■ **WHAT YOU ARE ASKED TO DO**
Everything in the listing must be repeated word for word.

=== EXERCISE INPUT ===

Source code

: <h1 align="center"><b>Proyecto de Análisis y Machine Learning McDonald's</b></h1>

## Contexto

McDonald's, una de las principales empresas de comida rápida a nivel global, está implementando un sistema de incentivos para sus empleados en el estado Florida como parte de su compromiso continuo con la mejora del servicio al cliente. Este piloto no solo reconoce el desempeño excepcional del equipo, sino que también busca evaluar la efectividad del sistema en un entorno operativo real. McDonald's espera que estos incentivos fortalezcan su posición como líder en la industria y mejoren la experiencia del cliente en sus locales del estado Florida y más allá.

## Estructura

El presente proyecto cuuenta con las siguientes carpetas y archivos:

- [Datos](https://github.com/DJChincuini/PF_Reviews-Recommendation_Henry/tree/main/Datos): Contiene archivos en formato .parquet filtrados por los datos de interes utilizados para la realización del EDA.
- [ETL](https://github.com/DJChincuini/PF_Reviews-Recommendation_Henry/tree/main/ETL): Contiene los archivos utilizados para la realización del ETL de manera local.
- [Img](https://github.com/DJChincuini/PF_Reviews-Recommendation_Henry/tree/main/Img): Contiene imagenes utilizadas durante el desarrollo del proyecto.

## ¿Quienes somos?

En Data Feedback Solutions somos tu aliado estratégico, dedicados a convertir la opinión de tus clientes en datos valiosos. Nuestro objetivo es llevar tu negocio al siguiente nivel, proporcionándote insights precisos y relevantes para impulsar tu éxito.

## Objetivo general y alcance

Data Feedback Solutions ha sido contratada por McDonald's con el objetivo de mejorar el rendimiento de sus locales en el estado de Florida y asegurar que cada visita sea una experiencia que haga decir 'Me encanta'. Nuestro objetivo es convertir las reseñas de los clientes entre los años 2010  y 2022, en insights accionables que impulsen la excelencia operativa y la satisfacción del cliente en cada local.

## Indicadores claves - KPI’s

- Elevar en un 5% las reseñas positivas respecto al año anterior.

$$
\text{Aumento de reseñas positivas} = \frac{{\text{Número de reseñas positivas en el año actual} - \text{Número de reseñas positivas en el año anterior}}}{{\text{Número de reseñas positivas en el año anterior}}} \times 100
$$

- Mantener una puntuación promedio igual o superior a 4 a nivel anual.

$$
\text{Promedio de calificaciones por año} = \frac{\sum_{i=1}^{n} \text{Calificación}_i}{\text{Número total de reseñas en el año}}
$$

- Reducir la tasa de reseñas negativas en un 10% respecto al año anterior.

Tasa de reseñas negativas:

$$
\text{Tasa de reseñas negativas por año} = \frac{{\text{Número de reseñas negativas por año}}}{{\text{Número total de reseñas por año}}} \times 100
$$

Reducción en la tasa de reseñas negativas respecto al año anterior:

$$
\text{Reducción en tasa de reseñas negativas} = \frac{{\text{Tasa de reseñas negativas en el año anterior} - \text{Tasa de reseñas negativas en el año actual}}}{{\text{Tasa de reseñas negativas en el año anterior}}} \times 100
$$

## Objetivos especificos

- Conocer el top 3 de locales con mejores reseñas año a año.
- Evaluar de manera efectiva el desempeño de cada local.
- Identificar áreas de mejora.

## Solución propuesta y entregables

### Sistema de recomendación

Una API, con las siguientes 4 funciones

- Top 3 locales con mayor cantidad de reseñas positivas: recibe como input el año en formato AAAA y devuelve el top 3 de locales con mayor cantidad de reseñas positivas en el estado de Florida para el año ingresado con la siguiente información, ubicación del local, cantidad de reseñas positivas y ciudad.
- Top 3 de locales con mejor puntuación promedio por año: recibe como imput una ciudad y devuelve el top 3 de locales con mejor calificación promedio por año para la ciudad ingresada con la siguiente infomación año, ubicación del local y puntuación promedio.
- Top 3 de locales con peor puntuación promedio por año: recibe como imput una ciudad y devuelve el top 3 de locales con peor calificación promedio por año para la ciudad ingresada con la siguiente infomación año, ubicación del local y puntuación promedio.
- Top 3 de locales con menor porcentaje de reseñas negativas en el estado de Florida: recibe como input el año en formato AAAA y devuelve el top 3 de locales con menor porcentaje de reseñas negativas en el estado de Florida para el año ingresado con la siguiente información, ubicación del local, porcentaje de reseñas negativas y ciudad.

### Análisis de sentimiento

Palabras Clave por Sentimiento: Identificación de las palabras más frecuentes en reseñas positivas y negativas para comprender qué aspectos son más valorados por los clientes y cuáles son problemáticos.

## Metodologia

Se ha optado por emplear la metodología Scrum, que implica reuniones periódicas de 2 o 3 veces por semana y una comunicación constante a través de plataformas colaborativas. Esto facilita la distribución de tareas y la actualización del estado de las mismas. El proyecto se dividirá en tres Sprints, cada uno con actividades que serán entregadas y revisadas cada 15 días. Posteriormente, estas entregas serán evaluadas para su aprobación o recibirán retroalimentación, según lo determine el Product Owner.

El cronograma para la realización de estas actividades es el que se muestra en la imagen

===

■ **RESULT OF THIS EXERCISE**
Source code

: <h1 align="center"><b>Proyecto de Análisis y Machine Learning McDonald's</b></h1>

## Contexto

McDonald's, una de las principales empresas de comida rápida a nivel global, está implementando un sistema de incentivos para sus empleados en el estado Florida como parte de su compromiso continuo con la mejora del servicio al cliente. Este piloto no solo reconoce el desempeño excepcional del equipo, sino que también busca evaluar la efectividad del sistema en un entorno operativo real. McDonald's espera que estos incentivos fortalezcan su posición como líder en la industria y mejoren la experiencia del cliente en sus locales del estado Florida y más allá.

## Estructura

El presente proyecto cuuenta con las siguientes carpetas y archivos:

- [Datos](https://github.com/DJChincuini/PF_Reviews-Recommendation_Henry/tree/main/Datos): Contiene archivos en formato .parquet filtrados por los datos de interes utilizados para la realización del EDA.
- [ETL](https://github.com/DJChincuini/PF_Reviews-Recommendation_Henry/tree/main/ETL): Contiene los archivos utilizados para la realización del ETL de manera local.
- [Img](https://github.com/DJChincuini/PF_Reviews-Recommendation_Henry/tree/main/Img): Contiene imagenes utilizadas durante el desarrollo del proyecto.

## ¿Quienes somos?

En Data Feedback Solutions somos tu aliado estratégico, dedicados a convertir la opinión de tus clientes en datos valiosos. Nuestro objetivo es llevar tu negocio al siguiente nivel, proporcionándote insights precisos y relevantes para impulsar tu éxito.

## Objetivo general y alcance

Data Feedback Solutions ha sido contratada por McDonald's con el objetivo de mejorar el rendimiento de sus locales en el estado de Florida y asegurar que cada visita sea una experiencia que haga decir 'Me encanta'. Nuestro objetivo es convertir las reseñas de los clientes entre los años 2010  y 2022, en insights accionables que impulsen la excelencia operativa y la satisfacción del cliente en cada local.

## Indicadores claves - KPI’s

- Elevar en un 5% las reseñas positivas respecto al año anterior.

$$
\text{Aumento de reseñas positivas} = \frac{{\text{Número de reseñas positivas en el año actual} - \text{Número de reseñas positivas en el año anterior}}}{{\text{Número de reseñas positivas en el año anterior}}} \times 100
$$

- Mantener una puntuación promedio igual o superior a 4 a nivel anual.

$$
\text{Promedio de calificaciones por año} = \frac{\sum_{i=1}^{n} \text{Calificación}_i}{\text{Número total de reseñas en el año}}
$$

- Reducir la tasa de reseñas negativas en un 10% respecto al año anterior.

Tasa de reseñas negativas:

$$
\text{Tasa de reseñas negativas por año} = \frac{{\text{Número de reseñas negativas por año}}}{{\text{Número total de reseñas por año}}} \times 100
$$

Reducción en la tasa de reseñas negativas respecto al año anterior:

$$
\text{Reducción en tasa de reseñas negativas} = \frac{{\text{Tasa de reseñas negativas en el año anterior} - \text{Tasa de reseñas negativas en el año actual}}}{{\text{Tasa de reseñas negativas en el año anterior}}} \times 100
$$

## Objetivos especificos

- Conocer el top 3 de locales con mejores reseñas año a año.
- Evaluar de manera efectiva el desempeño de cada local.
- Identificar áreas de mejora.

## Solución propuesta y entregables

### Sistema de recomendación

Una API, con las siguientes 4 funciones

- Top 3 locales con mayor cantidad de reseñas positivas: recibe como input el año en formato AAAA y devuelve el top 3 de locales con mayor cantidad de reseñas positivas en el estado de Florida para el año ingresado con la siguiente información, ubicación del local, cantidad de reseñas positivas y ciudad.
- Top 3 de locales con mejor puntuación promedio por año: recibe como imput una ciudad y devuelve el top 3 de locales con mejor calificación promedio por año para la ciudad ingresada con la siguiente infomación año, ubicación del local y puntuación promedio.
- Top 3 de locales con peor puntuación promedio por año: recibe como imput una ciudad y devuelve el top 3 de locales con peor calificación promedio por año para la ciudad ingresada con la siguiente infomación año, ubicación del local y puntuación promedio.
- Top 3 de locales con menor porcentaje de reseñas negativas en el estado de Florida: recibe como input el año en formato AAAA y devuelve el top 3 de locales con menor porcentaje de reseñas negativas en el estado de Florida para el año ingresado con la siguiente información, ubicación del local, porcentaje de reseñas negativas y ciudad.

### Análisis de sentimiento

Palabras Clave por Sentimiento: Identificación de las palabras más frecuentes en reseñas positivas y negativas para comprender qué aspectos son más valorados por los clientes y cuáles son problemáticos.

## Metodologia

Se ha optado por emplear la metodología Scrum, que implica reuniones periódicas de 2 o 3 veces por semana y una comunicación constante a través de plataformas colaborativas. Esto facilita la distribución de tareas y la actualización del estado de las mismas. El proyecto se dividirá en tres Sprints, cada uno con actividades que serán entregadas y revisadas cada 15 días. Posteriormente, estas entregas serán evaluadas para su aprobación o recibirán retroalimentación, según lo determine el Product Owner.

El cronograma para la realización de estas actividades es el que se muestra en la imagen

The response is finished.